Appeal from the Vigo Superior Court The Honorable Lakshmi Reddy, Judge Trial Court Cause No. 84D02-2112-CT-007050
ATTORNEY FOR APPELLANTS Jeffrey A. Boyll Wilkinson, Goeller, Modesitt, Wilkinson &Drummy, LLP Terre Haute, Indiana
ATTORNEYS FOR APPELLEE Christopher W. Bloomer Krieg DeVault LLP Indianapolis, Indiana Scott S. Morrisson Krieg DeVault LLP Carmel, Indiana
MEMORANDUM DECISION
Felix, Judge.
Statement of the Case
[¶1] In 2021, Associated Roofing Professionals ("ARP") discharged J.D. Glassburn as an employee and part owner for allegedly converting ARP funds and resources for his personal benefit. ARP and H.B. White Investments, Inc. ("HBW")-the majority-in-interest member of ARP-sued Glassburn, making multiple claims stemming from these allegations. Glassburn filed claims against ARP, HBW, and Herman White III, the only employee of HBW (collectively "Appellants"), alleging breach of contract, wrongful termination, breach of fiduciary duty, conversion, criminal conversion, and constructive fraud. Following a trial, a jury reached a verdict in favor of Glassburn in the amount of $162,072.14 and a verdict in favor of ARP and HBW in the amount of $101,978.78, netting Glassburn $60,093.36 in damages. Glassburn filed a motion for prejudgment interest, and the trial court granted his request, ordering Appellants to pay $33,462.35 in prejudgment interest. Appellants now appeal and present a single issue for our review: Whether the trial court abused its discretion in awarding prejudgment interest to Glassburn.
[¶2] We reverse. Facts and Procedural History
[¶3] In 2018, Glassburn moved from Westfield to Terre Haute, Indiana, to become the president of ARP. In 2020, Glassburn bought into and became a "member" of ARP, purchasing a 10% ownership stake in ARP. When he became a member of ARP, Glassburn entered into an Operating Agreement with ARP.

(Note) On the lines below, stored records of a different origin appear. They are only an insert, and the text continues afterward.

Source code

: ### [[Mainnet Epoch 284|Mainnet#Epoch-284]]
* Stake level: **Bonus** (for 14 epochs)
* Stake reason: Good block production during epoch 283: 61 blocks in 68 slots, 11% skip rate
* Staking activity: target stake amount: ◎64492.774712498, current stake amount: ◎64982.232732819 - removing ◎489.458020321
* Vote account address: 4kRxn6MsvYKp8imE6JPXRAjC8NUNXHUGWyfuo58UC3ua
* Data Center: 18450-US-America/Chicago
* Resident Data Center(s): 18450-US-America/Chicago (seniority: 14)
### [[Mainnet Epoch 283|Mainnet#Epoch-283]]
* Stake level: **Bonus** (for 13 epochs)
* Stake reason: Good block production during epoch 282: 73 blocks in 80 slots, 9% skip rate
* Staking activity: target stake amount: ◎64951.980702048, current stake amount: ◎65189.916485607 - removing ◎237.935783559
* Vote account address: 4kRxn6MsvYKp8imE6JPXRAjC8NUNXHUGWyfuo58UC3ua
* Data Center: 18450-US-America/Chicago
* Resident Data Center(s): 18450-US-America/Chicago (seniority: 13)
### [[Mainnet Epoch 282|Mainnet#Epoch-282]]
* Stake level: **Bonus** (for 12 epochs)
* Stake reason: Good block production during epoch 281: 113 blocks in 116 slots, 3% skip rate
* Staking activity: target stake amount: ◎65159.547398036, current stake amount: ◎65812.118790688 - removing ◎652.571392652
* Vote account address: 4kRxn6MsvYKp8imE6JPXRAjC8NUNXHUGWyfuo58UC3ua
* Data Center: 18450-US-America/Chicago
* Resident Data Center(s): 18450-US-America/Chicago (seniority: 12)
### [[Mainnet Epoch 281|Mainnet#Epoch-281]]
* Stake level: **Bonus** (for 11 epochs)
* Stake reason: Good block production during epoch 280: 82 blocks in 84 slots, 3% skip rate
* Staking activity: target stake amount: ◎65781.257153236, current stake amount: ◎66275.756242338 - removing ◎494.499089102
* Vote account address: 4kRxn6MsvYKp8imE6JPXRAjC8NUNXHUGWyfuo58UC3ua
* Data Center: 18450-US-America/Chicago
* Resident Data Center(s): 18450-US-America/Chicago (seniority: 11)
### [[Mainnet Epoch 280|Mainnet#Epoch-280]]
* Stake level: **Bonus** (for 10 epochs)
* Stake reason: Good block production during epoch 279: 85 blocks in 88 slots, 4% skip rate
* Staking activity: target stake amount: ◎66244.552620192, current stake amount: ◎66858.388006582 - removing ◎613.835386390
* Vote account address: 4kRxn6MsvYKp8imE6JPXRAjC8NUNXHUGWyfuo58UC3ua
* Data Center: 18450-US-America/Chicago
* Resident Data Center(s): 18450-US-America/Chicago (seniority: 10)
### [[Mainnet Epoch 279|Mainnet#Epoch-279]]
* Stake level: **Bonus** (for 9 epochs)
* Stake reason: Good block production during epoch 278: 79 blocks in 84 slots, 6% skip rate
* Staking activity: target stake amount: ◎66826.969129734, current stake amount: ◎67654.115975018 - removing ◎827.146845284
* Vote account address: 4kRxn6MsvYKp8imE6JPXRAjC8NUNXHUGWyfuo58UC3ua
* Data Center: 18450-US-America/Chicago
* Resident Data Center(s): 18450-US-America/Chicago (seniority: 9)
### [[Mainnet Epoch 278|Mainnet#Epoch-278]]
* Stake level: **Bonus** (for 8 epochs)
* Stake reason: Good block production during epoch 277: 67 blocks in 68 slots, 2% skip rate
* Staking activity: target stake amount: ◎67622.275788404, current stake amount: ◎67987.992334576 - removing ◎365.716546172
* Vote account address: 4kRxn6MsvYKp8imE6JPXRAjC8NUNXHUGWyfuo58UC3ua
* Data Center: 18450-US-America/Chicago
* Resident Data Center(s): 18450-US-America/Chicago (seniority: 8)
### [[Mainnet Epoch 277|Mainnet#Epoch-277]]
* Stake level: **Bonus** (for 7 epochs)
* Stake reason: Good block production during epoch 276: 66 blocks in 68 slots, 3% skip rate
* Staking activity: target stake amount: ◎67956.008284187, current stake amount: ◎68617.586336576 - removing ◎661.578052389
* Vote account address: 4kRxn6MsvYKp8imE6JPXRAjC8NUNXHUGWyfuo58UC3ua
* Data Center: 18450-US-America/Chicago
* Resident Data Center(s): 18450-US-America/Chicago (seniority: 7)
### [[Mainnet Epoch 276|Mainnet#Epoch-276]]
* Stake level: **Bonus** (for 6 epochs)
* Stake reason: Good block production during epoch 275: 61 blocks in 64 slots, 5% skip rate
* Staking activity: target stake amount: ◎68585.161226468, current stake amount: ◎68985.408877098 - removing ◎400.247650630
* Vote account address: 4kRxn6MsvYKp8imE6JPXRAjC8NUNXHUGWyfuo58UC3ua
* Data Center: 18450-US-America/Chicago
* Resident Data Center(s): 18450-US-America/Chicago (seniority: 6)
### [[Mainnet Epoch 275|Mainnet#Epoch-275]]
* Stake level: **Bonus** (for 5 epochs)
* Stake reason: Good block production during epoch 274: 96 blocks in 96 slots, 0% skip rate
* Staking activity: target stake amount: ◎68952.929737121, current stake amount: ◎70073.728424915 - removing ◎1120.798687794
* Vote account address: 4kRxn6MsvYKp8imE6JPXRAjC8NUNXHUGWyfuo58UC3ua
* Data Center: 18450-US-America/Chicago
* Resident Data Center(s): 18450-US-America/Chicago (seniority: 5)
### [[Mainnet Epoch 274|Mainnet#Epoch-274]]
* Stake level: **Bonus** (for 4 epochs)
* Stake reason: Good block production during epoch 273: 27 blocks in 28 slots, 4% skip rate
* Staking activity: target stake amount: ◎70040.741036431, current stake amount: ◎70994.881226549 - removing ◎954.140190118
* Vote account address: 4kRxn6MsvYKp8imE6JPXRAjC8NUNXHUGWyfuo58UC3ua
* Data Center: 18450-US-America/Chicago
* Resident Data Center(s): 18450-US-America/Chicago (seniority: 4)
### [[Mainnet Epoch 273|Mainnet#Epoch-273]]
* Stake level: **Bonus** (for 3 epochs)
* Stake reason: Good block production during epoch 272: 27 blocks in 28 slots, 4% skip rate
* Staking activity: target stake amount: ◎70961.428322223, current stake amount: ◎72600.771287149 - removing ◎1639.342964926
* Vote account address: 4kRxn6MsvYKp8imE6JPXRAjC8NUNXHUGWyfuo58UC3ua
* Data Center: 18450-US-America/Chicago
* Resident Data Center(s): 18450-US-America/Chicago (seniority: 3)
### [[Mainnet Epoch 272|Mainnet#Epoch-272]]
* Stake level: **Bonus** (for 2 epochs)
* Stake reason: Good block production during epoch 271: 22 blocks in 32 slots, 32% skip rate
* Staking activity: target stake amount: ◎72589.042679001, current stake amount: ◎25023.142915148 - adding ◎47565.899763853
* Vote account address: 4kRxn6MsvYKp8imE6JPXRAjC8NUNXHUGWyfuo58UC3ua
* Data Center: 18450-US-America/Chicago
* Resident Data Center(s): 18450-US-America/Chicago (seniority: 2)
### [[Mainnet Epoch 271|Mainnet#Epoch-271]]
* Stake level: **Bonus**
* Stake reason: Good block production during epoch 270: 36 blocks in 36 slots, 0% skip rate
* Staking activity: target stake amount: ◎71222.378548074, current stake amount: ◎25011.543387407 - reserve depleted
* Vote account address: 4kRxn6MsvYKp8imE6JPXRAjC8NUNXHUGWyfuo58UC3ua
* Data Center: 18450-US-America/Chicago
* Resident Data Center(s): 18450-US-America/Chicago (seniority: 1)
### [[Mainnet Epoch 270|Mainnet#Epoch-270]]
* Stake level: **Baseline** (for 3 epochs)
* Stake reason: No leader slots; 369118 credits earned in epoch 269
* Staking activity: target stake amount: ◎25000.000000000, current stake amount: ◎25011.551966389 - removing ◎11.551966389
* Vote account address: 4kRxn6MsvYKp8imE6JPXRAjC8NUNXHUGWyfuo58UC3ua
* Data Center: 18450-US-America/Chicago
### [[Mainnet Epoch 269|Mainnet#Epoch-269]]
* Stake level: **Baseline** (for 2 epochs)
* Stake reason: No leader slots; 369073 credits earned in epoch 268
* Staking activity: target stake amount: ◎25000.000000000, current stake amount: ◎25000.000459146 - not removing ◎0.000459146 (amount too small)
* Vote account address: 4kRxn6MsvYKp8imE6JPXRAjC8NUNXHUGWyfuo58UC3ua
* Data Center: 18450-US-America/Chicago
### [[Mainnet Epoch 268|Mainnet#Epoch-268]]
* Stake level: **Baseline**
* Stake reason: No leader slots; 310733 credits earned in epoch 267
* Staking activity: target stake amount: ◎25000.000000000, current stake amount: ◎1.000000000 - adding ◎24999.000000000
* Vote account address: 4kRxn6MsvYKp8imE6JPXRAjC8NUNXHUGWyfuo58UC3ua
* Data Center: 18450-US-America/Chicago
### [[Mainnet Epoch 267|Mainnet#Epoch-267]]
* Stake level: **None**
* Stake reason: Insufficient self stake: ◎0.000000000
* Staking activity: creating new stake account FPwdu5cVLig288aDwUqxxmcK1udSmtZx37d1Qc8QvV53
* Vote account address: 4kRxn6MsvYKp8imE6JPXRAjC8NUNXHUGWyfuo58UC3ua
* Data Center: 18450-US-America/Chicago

[¶4] The Operating Agreement delineated the prohibited acts for ARP members, also listing circumstances under which a member could be expelled from ARP. The Operating Agreement provides in relevant part: "If a Member engages in a prohibited transaction, such Member shall (and hereby agrees to) indemnify the Company for any costs (including, without limitation, reasonable attorney fees) or damages incurred by the Company as a result of the unauthorized action(s)/omission(s) of such Member." Appellant's App. Vol. II at 48. In the event that an ARP member was expelled due to a prohibited act or transaction, the Operating Agreement states that "the expelled Member shall be entitled to receive only 90 percent of the then value of his then [ownership stake] minus any expense incurred by [ARP] occasioned by the reason for the expulsion." Id. at 50 (emphasis in original).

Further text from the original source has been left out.